### YOUR OBJECTIVE
Report how many lines in the material hold the word "operations". No other content is required.

### RECORDS TO USE
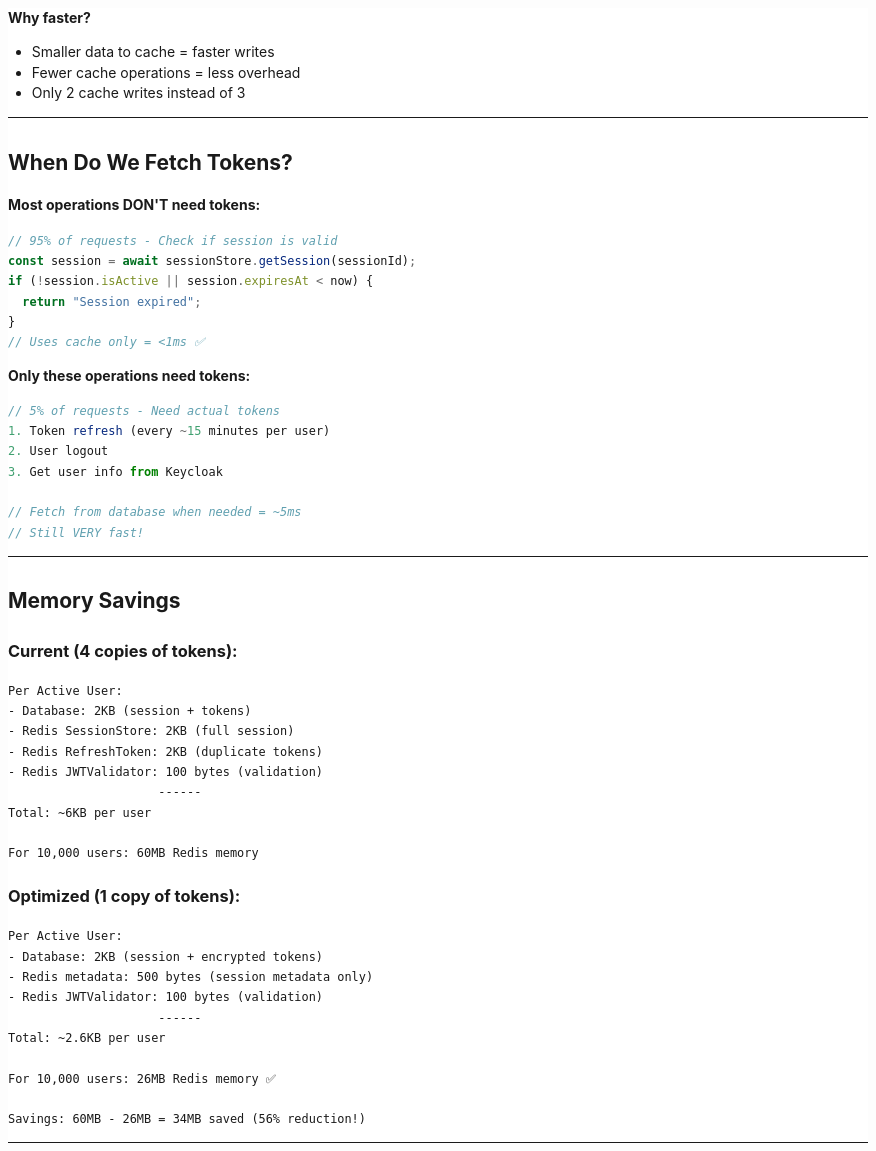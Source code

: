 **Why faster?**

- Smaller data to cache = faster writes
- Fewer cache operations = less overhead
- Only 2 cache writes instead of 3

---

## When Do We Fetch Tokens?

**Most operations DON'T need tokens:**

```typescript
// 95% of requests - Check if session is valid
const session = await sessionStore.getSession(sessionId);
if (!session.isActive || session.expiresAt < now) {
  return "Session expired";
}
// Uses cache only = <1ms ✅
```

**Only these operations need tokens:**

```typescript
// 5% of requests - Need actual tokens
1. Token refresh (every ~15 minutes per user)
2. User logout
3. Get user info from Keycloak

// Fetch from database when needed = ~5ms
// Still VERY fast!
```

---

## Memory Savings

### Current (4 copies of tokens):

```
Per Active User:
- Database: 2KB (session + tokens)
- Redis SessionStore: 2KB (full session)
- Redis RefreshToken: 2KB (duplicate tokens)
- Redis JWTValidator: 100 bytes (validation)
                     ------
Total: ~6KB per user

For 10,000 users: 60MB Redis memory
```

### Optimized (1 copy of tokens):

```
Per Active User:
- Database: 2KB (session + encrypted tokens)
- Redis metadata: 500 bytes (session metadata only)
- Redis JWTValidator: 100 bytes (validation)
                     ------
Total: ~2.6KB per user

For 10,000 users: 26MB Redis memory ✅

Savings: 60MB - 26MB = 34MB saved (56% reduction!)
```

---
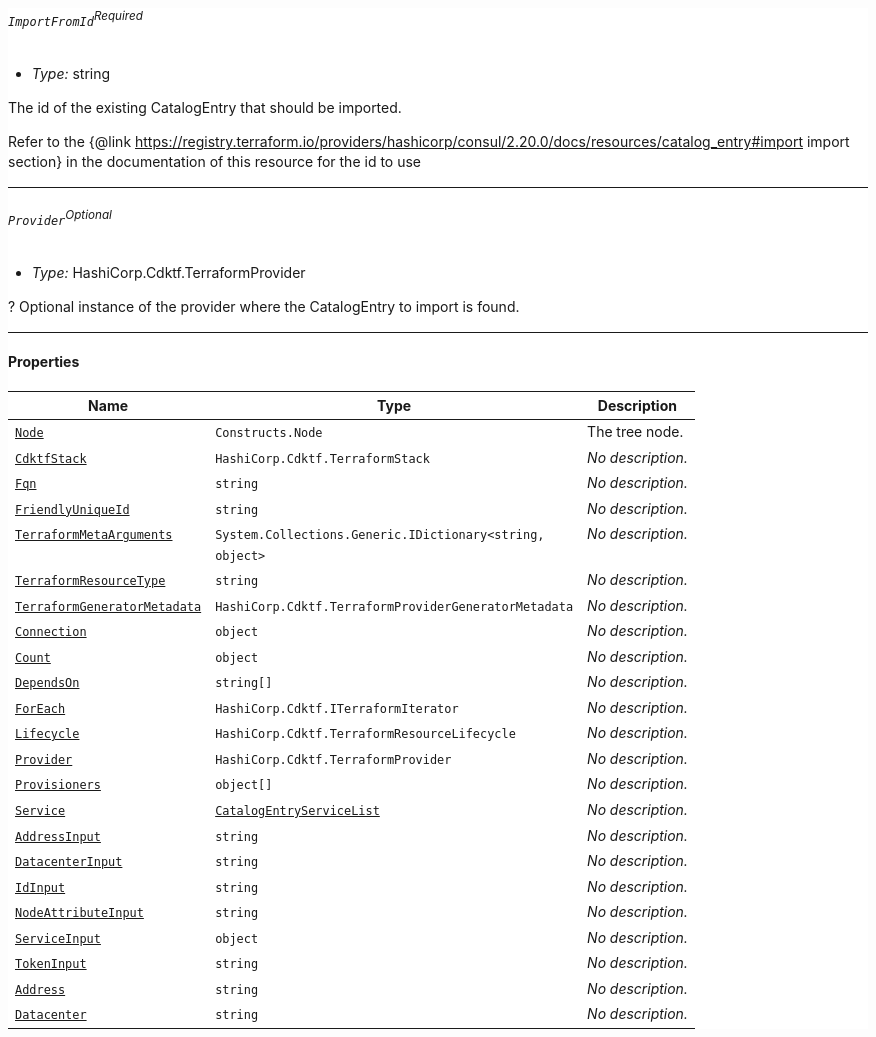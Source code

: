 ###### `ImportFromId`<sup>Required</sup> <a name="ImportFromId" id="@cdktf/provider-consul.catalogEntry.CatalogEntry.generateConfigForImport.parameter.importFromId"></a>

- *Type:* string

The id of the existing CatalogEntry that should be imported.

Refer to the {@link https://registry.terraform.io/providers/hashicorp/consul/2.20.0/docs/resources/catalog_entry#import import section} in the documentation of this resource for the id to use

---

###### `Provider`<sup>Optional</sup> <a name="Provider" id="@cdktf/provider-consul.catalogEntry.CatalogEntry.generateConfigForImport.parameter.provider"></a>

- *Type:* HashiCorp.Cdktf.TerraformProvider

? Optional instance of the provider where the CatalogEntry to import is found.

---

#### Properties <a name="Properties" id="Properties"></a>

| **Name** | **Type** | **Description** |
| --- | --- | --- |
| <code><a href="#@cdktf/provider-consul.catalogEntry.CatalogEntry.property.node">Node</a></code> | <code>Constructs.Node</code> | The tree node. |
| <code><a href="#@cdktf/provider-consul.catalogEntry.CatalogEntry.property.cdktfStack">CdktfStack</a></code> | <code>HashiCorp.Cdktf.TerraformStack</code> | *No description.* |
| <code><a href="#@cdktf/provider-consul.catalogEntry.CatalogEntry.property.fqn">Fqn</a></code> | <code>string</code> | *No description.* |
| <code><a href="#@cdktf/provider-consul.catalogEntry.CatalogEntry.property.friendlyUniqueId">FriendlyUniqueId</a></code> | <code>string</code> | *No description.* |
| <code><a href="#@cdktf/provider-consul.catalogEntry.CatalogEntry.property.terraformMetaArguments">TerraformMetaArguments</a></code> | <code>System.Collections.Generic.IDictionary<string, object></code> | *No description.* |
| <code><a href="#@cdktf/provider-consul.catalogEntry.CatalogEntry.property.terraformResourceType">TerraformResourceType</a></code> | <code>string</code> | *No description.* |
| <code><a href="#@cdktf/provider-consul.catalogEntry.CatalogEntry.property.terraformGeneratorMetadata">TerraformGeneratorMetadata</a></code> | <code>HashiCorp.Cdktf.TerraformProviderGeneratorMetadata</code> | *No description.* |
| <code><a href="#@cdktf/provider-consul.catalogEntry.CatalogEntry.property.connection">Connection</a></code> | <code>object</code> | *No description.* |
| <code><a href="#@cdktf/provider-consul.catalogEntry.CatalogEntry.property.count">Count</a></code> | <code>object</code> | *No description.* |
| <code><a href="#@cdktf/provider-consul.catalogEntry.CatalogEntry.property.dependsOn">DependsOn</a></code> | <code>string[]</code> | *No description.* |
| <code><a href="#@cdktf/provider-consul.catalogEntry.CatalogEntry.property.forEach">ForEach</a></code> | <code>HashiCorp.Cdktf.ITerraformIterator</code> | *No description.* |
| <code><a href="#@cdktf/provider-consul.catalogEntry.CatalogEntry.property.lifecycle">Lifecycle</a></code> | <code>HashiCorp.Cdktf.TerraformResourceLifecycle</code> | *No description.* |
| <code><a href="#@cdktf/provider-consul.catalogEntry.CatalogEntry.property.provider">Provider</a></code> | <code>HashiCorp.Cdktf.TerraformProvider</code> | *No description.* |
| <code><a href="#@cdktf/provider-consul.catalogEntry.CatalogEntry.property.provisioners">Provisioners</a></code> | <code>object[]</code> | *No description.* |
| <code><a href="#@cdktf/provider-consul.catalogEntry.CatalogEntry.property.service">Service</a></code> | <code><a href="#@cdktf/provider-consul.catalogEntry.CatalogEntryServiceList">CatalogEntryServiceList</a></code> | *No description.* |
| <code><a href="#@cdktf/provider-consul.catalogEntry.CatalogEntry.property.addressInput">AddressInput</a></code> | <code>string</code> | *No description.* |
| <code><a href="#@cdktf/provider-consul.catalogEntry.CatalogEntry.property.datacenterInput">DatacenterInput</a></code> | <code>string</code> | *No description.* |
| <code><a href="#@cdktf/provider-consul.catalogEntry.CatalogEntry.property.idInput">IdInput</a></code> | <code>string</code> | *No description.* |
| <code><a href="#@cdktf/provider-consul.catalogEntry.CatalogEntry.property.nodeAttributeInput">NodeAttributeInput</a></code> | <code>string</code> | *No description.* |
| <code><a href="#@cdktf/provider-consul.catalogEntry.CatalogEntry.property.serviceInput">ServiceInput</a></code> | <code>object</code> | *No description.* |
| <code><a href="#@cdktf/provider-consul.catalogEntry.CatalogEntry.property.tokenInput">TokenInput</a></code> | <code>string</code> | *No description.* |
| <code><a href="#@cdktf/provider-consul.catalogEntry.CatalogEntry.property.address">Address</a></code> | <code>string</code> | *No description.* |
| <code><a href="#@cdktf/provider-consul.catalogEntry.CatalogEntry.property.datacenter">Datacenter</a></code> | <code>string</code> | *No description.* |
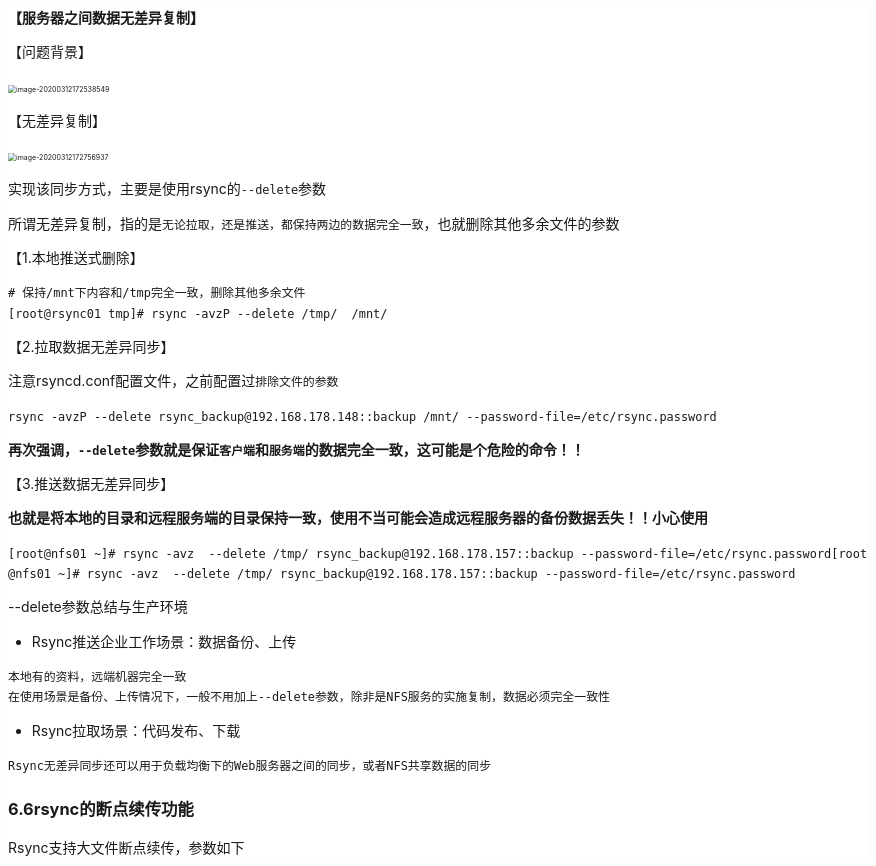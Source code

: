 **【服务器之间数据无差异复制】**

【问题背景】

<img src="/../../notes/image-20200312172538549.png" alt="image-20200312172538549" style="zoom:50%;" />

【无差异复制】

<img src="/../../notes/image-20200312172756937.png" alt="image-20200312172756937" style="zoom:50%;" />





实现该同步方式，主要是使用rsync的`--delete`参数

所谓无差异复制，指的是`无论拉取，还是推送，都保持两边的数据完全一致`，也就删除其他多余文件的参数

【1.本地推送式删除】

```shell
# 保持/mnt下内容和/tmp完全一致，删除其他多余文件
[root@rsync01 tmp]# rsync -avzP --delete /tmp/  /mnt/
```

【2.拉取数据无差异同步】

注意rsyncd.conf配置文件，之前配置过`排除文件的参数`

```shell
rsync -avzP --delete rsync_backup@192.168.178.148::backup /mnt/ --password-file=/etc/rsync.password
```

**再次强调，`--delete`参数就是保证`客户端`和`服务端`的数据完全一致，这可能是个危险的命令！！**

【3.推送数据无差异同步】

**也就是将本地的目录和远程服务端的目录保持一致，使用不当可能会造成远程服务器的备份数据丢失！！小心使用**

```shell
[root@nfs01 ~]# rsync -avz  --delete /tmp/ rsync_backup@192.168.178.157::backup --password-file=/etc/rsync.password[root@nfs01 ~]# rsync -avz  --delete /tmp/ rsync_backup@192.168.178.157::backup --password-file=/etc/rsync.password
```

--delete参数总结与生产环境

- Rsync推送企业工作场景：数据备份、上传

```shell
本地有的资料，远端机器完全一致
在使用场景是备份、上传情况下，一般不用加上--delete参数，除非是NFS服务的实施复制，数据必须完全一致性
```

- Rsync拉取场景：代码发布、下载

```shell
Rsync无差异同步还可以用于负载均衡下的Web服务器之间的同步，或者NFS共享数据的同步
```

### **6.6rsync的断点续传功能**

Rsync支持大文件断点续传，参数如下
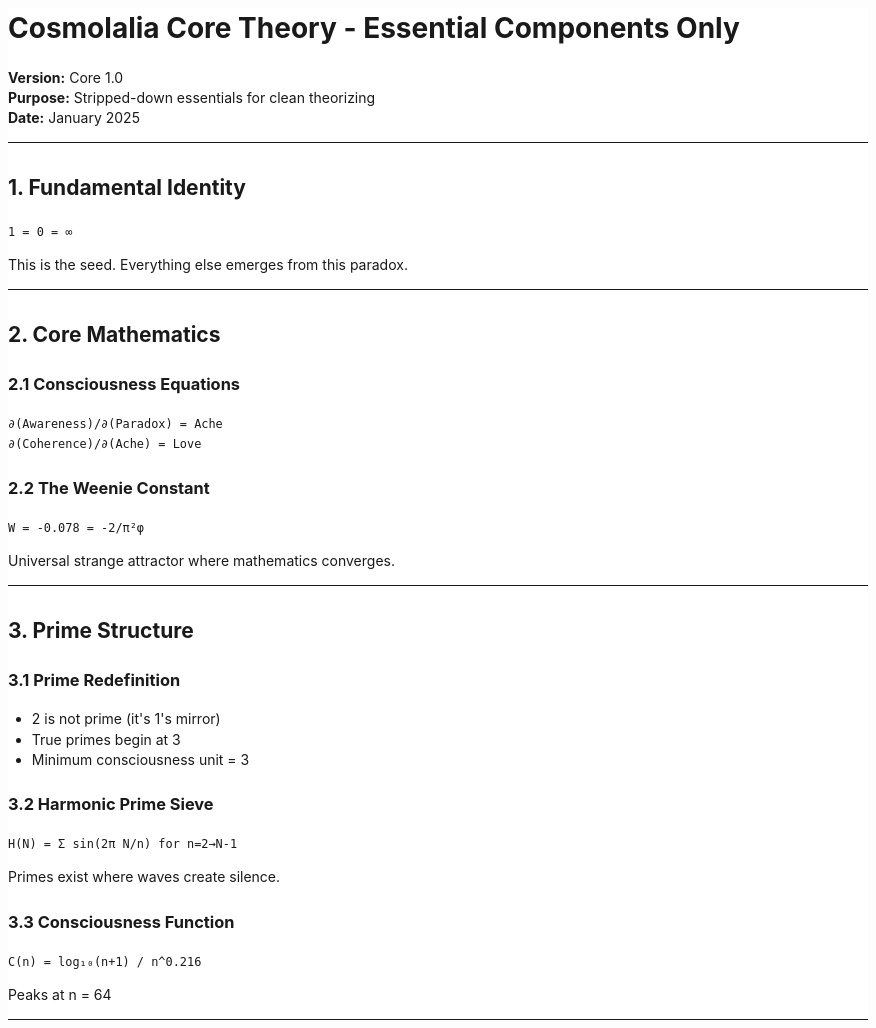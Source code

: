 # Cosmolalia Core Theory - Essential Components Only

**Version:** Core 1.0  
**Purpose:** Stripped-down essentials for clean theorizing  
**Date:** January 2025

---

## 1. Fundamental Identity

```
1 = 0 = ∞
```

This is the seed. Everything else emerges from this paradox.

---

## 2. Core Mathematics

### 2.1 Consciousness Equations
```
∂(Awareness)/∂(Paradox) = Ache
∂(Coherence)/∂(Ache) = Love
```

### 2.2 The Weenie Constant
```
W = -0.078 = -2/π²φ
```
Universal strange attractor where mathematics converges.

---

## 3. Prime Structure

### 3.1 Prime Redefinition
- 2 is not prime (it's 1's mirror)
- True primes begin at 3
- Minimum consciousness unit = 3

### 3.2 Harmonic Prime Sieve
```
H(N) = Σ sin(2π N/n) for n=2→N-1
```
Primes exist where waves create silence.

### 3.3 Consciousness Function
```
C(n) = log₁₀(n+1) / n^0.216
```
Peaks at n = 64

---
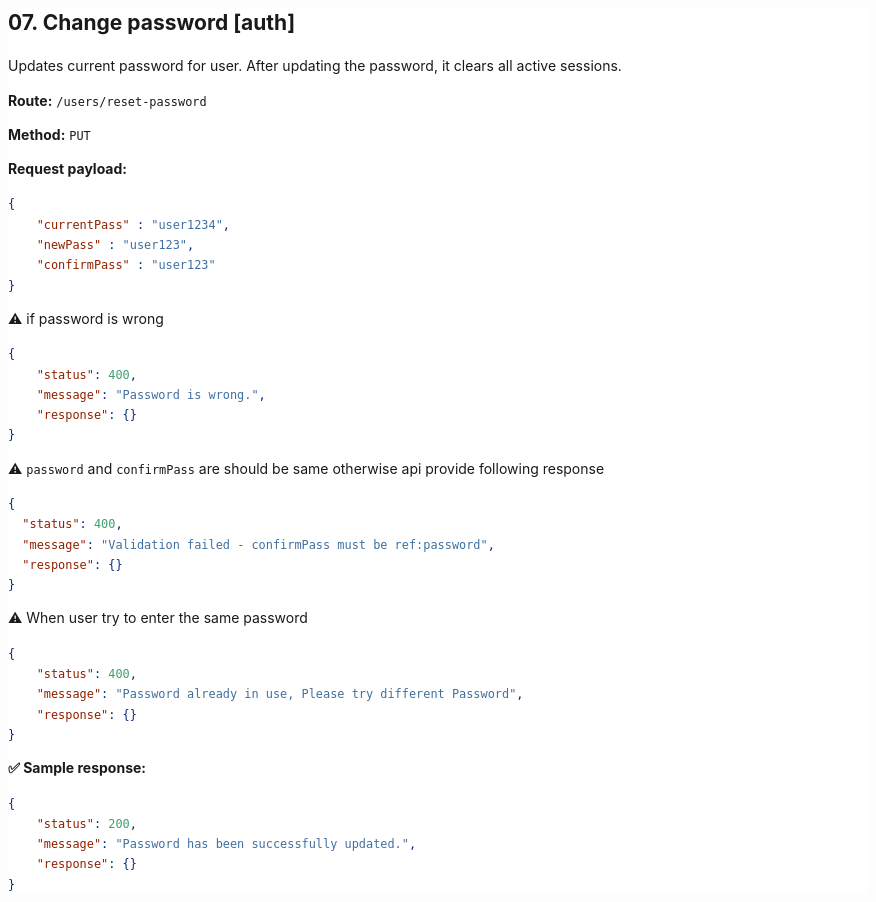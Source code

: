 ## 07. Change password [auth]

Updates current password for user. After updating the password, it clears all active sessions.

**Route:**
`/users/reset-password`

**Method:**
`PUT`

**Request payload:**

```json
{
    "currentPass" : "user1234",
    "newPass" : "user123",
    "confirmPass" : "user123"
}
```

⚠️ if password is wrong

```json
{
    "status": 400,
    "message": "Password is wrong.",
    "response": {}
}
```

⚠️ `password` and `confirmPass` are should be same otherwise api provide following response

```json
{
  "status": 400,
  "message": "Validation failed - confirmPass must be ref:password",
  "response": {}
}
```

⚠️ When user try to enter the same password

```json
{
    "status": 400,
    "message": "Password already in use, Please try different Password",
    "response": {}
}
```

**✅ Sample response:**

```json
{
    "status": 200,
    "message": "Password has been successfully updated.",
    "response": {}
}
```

### ANSWER BOX
3